= Beginning of Section =
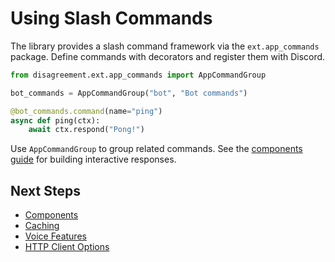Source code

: # Using Slash Commands

The library provides a slash command framework via the `ext.app_commands` package. Define commands with decorators and register them with Discord.

```python
from disagreement.ext.app_commands import AppCommandGroup

bot_commands = AppCommandGroup("bot", "Bot commands")

@bot_commands.command(name="ping")
async def ping(ctx):
    await ctx.respond("Pong!")
```

Use `AppCommandGroup` to group related commands. See the [components guide](using_components.md) for building interactive responses.

## Next Steps

- [Components](using_components.md)
- [Caching](caching.md)
- [Voice Features](voice_features.md)
- [HTTP Client Options](http_client.md)

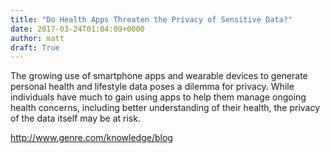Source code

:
 ```yaml
---
title: "Do Health Apps Threaten the Privacy of Sensitive Data?"
date: 2017-03-24T01:04:09+0000
author: matt
draft: True
---
```

The growing use of smartphone apps and wearable devices to generate personal health and lifestyle data poses a dilemma for privacy. While individuals have much to gain using apps to help them manage ongoing health concerns, including better understanding of their health, the privacy of the data itself may be at risk.

[ http://www.genre.com/knowledge/blog ]( http://www.genre.com/knowledge/blog/do-health-apps-threaten-the-privacy-of-sensitive-data-en.html )

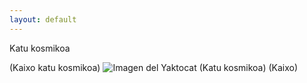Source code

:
 ```yaml
---
layout: default
---
```


Katu kosmikoa

(Kaixo katu kosmikoa)
![Imagen del Yaktocat](https://octodex.github.com/images/yaktocat.png) (Katu kosmikoa)
(Kaixo)
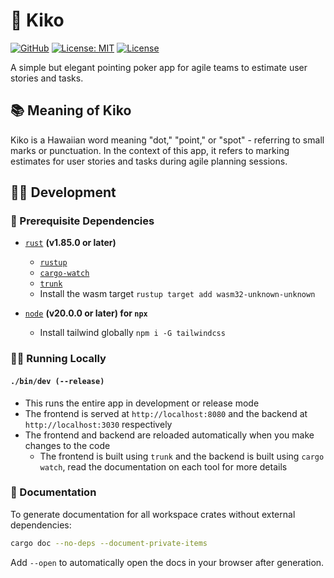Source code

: # 🫵 Kiko

[![GitHub](https://img.shields.io/badge/github-kiko-8da0cb?logo=GitHub)](https://github.com/SeedyROM/kiko)
[![License: MIT](https://img.shields.io/badge/license-MIT-yellow.svg)](https://opensource.org/licenses/MIT)
[![License](https://img.shields.io/badge/license-Apache_2.0-blue.svg)](https://opensource.org/licenses/Apache-2.0)

A simple but elegant pointing poker app for agile teams
to estimate user stories and tasks.

## 📚 Meaning of Kiko
Kiko is a Hawaiian word meaning "dot," "point," or "spot" - referring to small marks or punctuation. In the context of this app, it refers to marking estimates for user stories and tasks during agile planning sessions.

## 👨‍💻 Development

### 📓 Prerequisite Dependencies
- [`rust`](https://www.rust-lang.org/tools/install) **(v1.85.0 or later)**
    - [`rustup`](https://rustup.rs/)
    - [`cargo-watch`](https://crates.io/crates/cargo-watch)
    - [`trunk`](https://crates.io/crates/trunk)
    - Install the wasm target `rustup target add wasm32-unknown-unknown`

- [`node`](https://nodejs.org/en/download/) **(v20.0.0 or later) for `npx`**
    - Install tailwind globally `npm i -G tailwindcss`

### 🏃‍♂️ Running Locally

#### `./bin/dev (--release)`
- This runs the entire app in development or release mode
- The frontend is served at `http://localhost:8080` and the backend at `http://localhost:3030` respectively
- The frontend and backend are reloaded automatically when you make changes to the code
    - The frontend is built using `trunk` and the backend is built using `cargo watch`, read the documentation on each tool for more details

### 📖 Documentation

To generate documentation for all workspace crates without external dependencies:

```bash
cargo doc --no-deps --document-private-items
```

Add `--open` to automatically open the docs in your browser after generation.
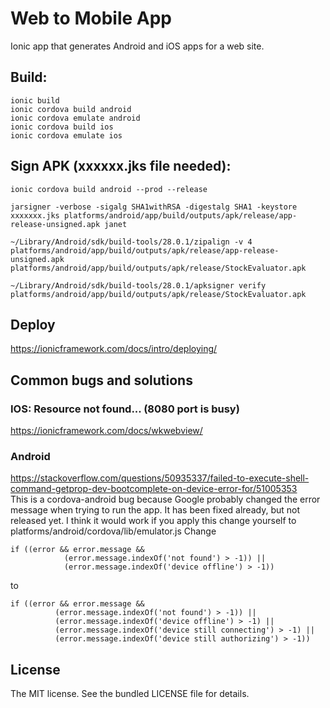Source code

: # Web to Mobile App

Ionic app that generates Android and iOS apps for a web site.

## Build:
```
ionic build
ionic cordova build android
ionic cordova emulate android
ionic cordova build ios
ionic cordova emulate ios
```

## Sign APK (**xxxxxx.jks** file needed):
```
ionic cordova build android --prod --release

jarsigner -verbose -sigalg SHA1withRSA -digestalg SHA1 -keystore xxxxxxx.jks platforms/android/app/build/outputs/apk/release/app-release-unsigned.apk janet

~/Library/Android/sdk/build-tools/28.0.1/zipalign -v 4 platforms/android/app/build/outputs/apk/release/app-release-unsigned.apk platforms/android/app/build/outputs/apk/release/StockEvaluator.apk

~/Library/Android/sdk/build-tools/28.0.1/apksigner verify platforms/android/app/build/outputs/apk/release/StockEvaluator.apk
```

## Deploy
https://ionicframework.com/docs/intro/deploying/

## Common bugs and solutions

### IOS: Resource not found... (8080 port is busy)
https://ionicframework.com/docs/wkwebview/

### Android
https://stackoverflow.com/questions/50935337/failed-to-execute-shell-command-getprop-dev-bootcomplete-on-device-error-for/51005353  
This is a cordova-android bug because Google probably changed the error message when trying to run the app.
It has been fixed already, but not released yet.
I think it would work if you apply this change yourself to platforms/android/cordova/lib/emulator.js
Change
```
if ((error && error.message &&
            (error.message.indexOf('not found') > -1)) ||
            (error.message.indexOf('device offline') > -1))
```
to
```
if ((error && error.message &&
          (error.message.indexOf('not found') > -1)) ||
          (error.message.indexOf('device offline') > -1) ||
          (error.message.indexOf('device still connecting') > -1) ||
          (error.message.indexOf('device still authorizing') > -1))
```

## License

The MIT license. See the bundled LICENSE file for details.
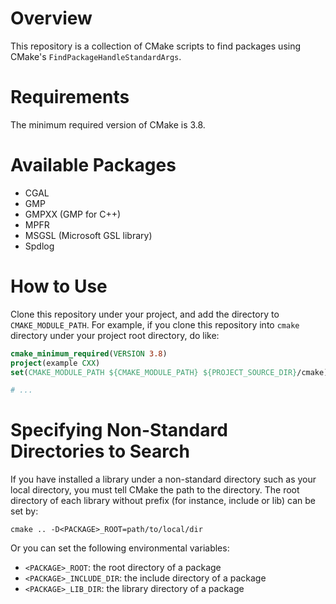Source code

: # Overview

This repository is a collection of CMake scripts to find packages using CMake's `FindPackageHandleStandardArgs`.

# Requirements

The minimum required version of CMake is 3.8.

# Available Packages

- CGAL
- GMP
- GMPXX (GMP for C++)
- MPFR
- MSGSL (Microsoft GSL library)
- Spdlog

# How to Use

Clone this repository under your project, and add the directory to `CMAKE_MODULE_PATH`. For example, if you clone this repository into `cmake` directory under your project root directory, do like:

```cmake
cmake_minimum_required(VERSION 3.8)
project(example CXX)
set(CMAKE_MODULE_PATH ${CMAKE_MODULE_PATH} ${PROJECT_SOURCE_DIR}/cmake)

# ...
```

# Specifying Non-Standard Directories to Search

If you have installed a library under a non-standard directory such as your local directory, you must tell CMake the path to the directory. The root directory of each library without prefix (for instance, include or lib) can be set by:

```terminal
cmake .. -D<PACKAGE>_ROOT=path/to/local/dir
```

Or you can set the following environmental variables:

- `<PACKAGE>_ROOT`: the root directory of a package
- `<PACKAGE>_INCLUDE_DIR`: the include directory of a package
- `<PACKAGE>_LIB_DIR`: the library directory of a package
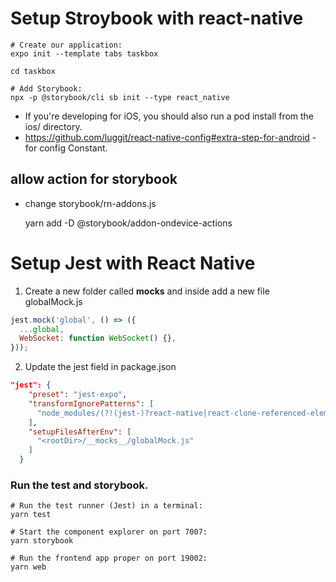 # Setup Stroybook with react-native

    # Create our application:
    expo init --template tabs taskbox

    cd taskbox

    # Add Storybook:
    npx -p @storybook/cli sb init --type react_native

* If you're developing for iOS, you should also run a pod install from the ios/ directory.
* https://github.com/luggit/react-native-config#extra-step-for-android - for config Constant.

## allow action for storybook

- change storybook/rn-addons.js

    yarn add -D @storybook/addon-ondevice-actions

# Setup Jest with React Native

1. Create a new folder called __mocks__ and inside add a new file globalMock.js

```javascript
jest.mock('global', () => ({
  ...global,
  WebSocket: function WebSocket() {},
}));
```

2. Update the jest field in package.json

```json
"jest": {
    "preset": "jest-expo",
    "transformIgnorePatterns": [
      "node_modules/(?!(jest-)?react-native|react-clone-referenced-element|@react-native-community|expo(nent)?|@expo(nent)?/.*|react-navigation|@react-navigation/.*|@unimodules/.*|unimodules|sentry-expo|native-base)"
    ],
    "setupFilesAfterEnv": [
      "<rootDir>/__mocks__/globalMock.js"
    ]
  }
```

### Run the test and storybook.
    # Run the test runner (Jest) in a terminal:
    yarn test

    # Start the component explorer on port 7007:
    yarn storybook

    # Run the frontend app proper on port 19002:
    yarn web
= End of Section =
Exercise prompt = Pictures aside, write out all of the records exactly.

Solution to the exercise =
Source code

: # Using Slash Commands

The library provides a slash command framework via the `ext.app_commands` package. Define commands with decorators and register them with Discord.

```python
from disagreement.ext.app_commands import AppCommandGroup

bot_commands = AppCommandGroup("bot", "Bot commands")

@bot_commands.command(name="ping")
async def ping(ctx):
    await ctx.respond("Pong!")
```

Use `AppCommandGroup` to group related commands. See the [components guide](using_components.md) for building interactive responses.

## Next Steps

- [Components](using_components.md)
- [Caching](caching.md)
- [Voice Features](voice_features.md)
- [HTTP Client Options](http_client.md)

Source code

:
 ```yaml
---
title: "Do Health Apps Threaten the Privacy of Sensitive Data?"
date: 2017-03-24T01:04:09+0000
author: matt
draft: True
---
```

The growing use of smartphone apps and wearable devices to generate personal health and lifestyle data poses a dilemma for privacy. While individuals have much to gain using apps to help them manage ongoing health concerns, including better understanding of their health, the privacy of the data itself may be at risk.

[ http://www.genre.com/knowledge/blog ]( http://www.genre.com/knowledge/blog/do-health-apps-threaten-the-privacy-of-sensitive-data-en.html )

Source code

:
 ```yaml
---
layout: default
---
```


Katu kosmikoa

(Kaixo katu kosmikoa)
![Imagen del Yaktocat](https://octodex.github.com/images/yaktocat.png) (Katu kosmikoa)
(Kaixo)
Source code

: # 🫵 Kiko

[![GitHub](https://img.shields.io/badge/github-kiko-8da0cb?logo=GitHub)](https://github.com/SeedyROM/kiko)
[![License: MIT](https://img.shields.io/badge/license-MIT-yellow.svg)](https://opensource.org/licenses/MIT)
[![License](https://img.shields.io/badge/license-Apache_2.0-blue.svg)](https://opensource.org/licenses/Apache-2.0)

A simple but elegant pointing poker app for agile teams
to estimate user stories and tasks.

## 📚 Meaning of Kiko
Kiko is a Hawaiian word meaning "dot," "point," or "spot" - referring to small marks or punctuation. In the context of this app, it refers to marking estimates for user stories and tasks during agile planning sessions.

## 👨‍💻 Development

### 📓 Prerequisite Dependencies
- [`rust`](https://www.rust-lang.org/tools/install) **(v1.85.0 or later)**
    - [`rustup`](https://rustup.rs/)
    - [`cargo-watch`](https://crates.io/crates/cargo-watch)
    - [`trunk`](https://crates.io/crates/trunk)
    - Install the wasm target `rustup target add wasm32-unknown-unknown`

- [`node`](https://nodejs.org/en/download/) **(v20.0.0 or later) for `npx`**
    - Install tailwind globally `npm i -G tailwindcss`

### 🏃‍♂️ Running Locally

#### `./bin/dev (--release)`
- This runs the entire app in development or release mode
- The frontend is served at `http://localhost:8080` and the backend at `http://localhost:3030` respectively
- The frontend and backend are reloaded automatically when you make changes to the code
    - The frontend is built using `trunk` and the backend is built using `cargo watch`, read the documentation on each tool for more details

### 📖 Documentation

To generate documentation for all workspace crates without external dependencies:

```bash
cargo doc --no-deps --document-private-items
```

Add `--open` to automatically open the docs in your browser after generation.
Source code

: # Web to Mobile App

Ionic app that generates Android and iOS apps for a web site.

## Build:
```
ionic build
ionic cordova build android
ionic cordova emulate android
ionic cordova build ios
ionic cordova emulate ios
```

## Sign APK (**xxxxxx.jks** file needed):
```
ionic cordova build android --prod --release

jarsigner -verbose -sigalg SHA1withRSA -digestalg SHA1 -keystore xxxxxxx.jks platforms/android/app/build/outputs/apk/release/app-release-unsigned.apk janet

~/Library/Android/sdk/build-tools/28.0.1/zipalign -v 4 platforms/android/app/build/outputs/apk/release/app-release-unsigned.apk platforms/android/app/build/outputs/apk/release/StockEvaluator.apk

~/Library/Android/sdk/build-tools/28.0.1/apksigner verify platforms/android/app/build/outputs/apk/release/StockEvaluator.apk
```

## Deploy
https://ionicframework.com/docs/intro/deploying/

## Common bugs and solutions

### IOS: Resource not found... (8080 port is busy)
https://ionicframework.com/docs/wkwebview/

### Android
https://stackoverflow.com/questions/50935337/failed-to-execute-shell-command-getprop-dev-bootcomplete-on-device-error-for/51005353  
This is a cordova-android bug because Google probably changed the error message when trying to run the app.
It has been fixed already, but not released yet.
I think it would work if you apply this change yourself to platforms/android/cordova/lib/emulator.js
Change
```
if ((error && error.message &&
            (error.message.indexOf('not found') > -1)) ||
            (error.message.indexOf('device offline') > -1))
```
to
```
if ((error && error.message &&
          (error.message.indexOf('not found') > -1)) ||
          (error.message.indexOf('device offline') > -1) ||
          (error.message.indexOf('device still connecting') > -1) ||
          (error.message.indexOf('device still authorizing') > -1))
```

## License

The MIT license. See the bundled LICENSE file for details.
Source code

: # Overview

This repository is a collection of CMake scripts to find packages using CMake's `FindPackageHandleStandardArgs`.

# Requirements

The minimum required version of CMake is 3.8.

# Available Packages

- CGAL
- GMP
- GMPXX (GMP for C++)
- MPFR
- MSGSL (Microsoft GSL library)
- Spdlog

# How to Use

Clone this repository under your project, and add the directory to `CMAKE_MODULE_PATH`. For example, if you clone this repository into `cmake` directory under your project root directory, do like:

```cmake
cmake_minimum_required(VERSION 3.8)
project(example CXX)
set(CMAKE_MODULE_PATH ${CMAKE_MODULE_PATH} ${PROJECT_SOURCE_DIR}/cmake)

# ...
```

# Specifying Non-Standard Directories to Search

If you have installed a library under a non-standard directory such as your local directory, you must tell CMake the path to the directory. The root directory of each library without prefix (for instance, include or lib) can be set by:

```terminal
cmake .. -D<PACKAGE>_ROOT=path/to/local/dir
```

Or you can set the following environmental variables:

- `<PACKAGE>_ROOT`: the root directory of a package
- `<PACKAGE>_INCLUDE_DIR`: the include directory of a package
- `<PACKAGE>_LIB_DIR`: the library directory of a package
 # Setup Stroybook with react-native

    # Create our application:
    expo init --template tabs taskbox

    cd taskbox

    # Add Storybook:
    npx -p @storybook/cli sb init --type react_native

* If you're developing for iOS, you should also run a pod install from the ios/ directory.
* https://github.com/luggit/react-native-config#extra-step-for-android - for config Constant.

## allow action for storybook

- change storybook/rn-addons.js

    yarn add -D @storybook/addon-ondevice-actions

# Setup Jest with React Native

1. Create a new folder called __mocks__ and inside add a new file globalMock.js

```javascript
jest.mock('global', () => ({
  ...global,
  WebSocket: function WebSocket() {},
}));
```

2. Update the jest field in package.json

```json
"jest": {
    "preset": "jest-expo",
    "transformIgnorePatterns": [
      "node_modules/(?!(jest-)?react-native|react-clone-referenced-element|@react-native-community|expo(nent)?|@expo(nent)?/.*|react-navigation|@react-navigation/.*|@unimodules/.*|unimodules|sentry-expo|native-base)"
    ],
    "setupFilesAfterEnv": [
      "<rootDir>/__mocks__/globalMock.js"
    ]
  }
```

### Run the test and storybook.
    # Run the test runner (Jest) in a terminal:
    yarn test

    # Start the component explorer on port 7007:
    yarn storybook

    # Run the frontend app proper on port 19002:
    yarn web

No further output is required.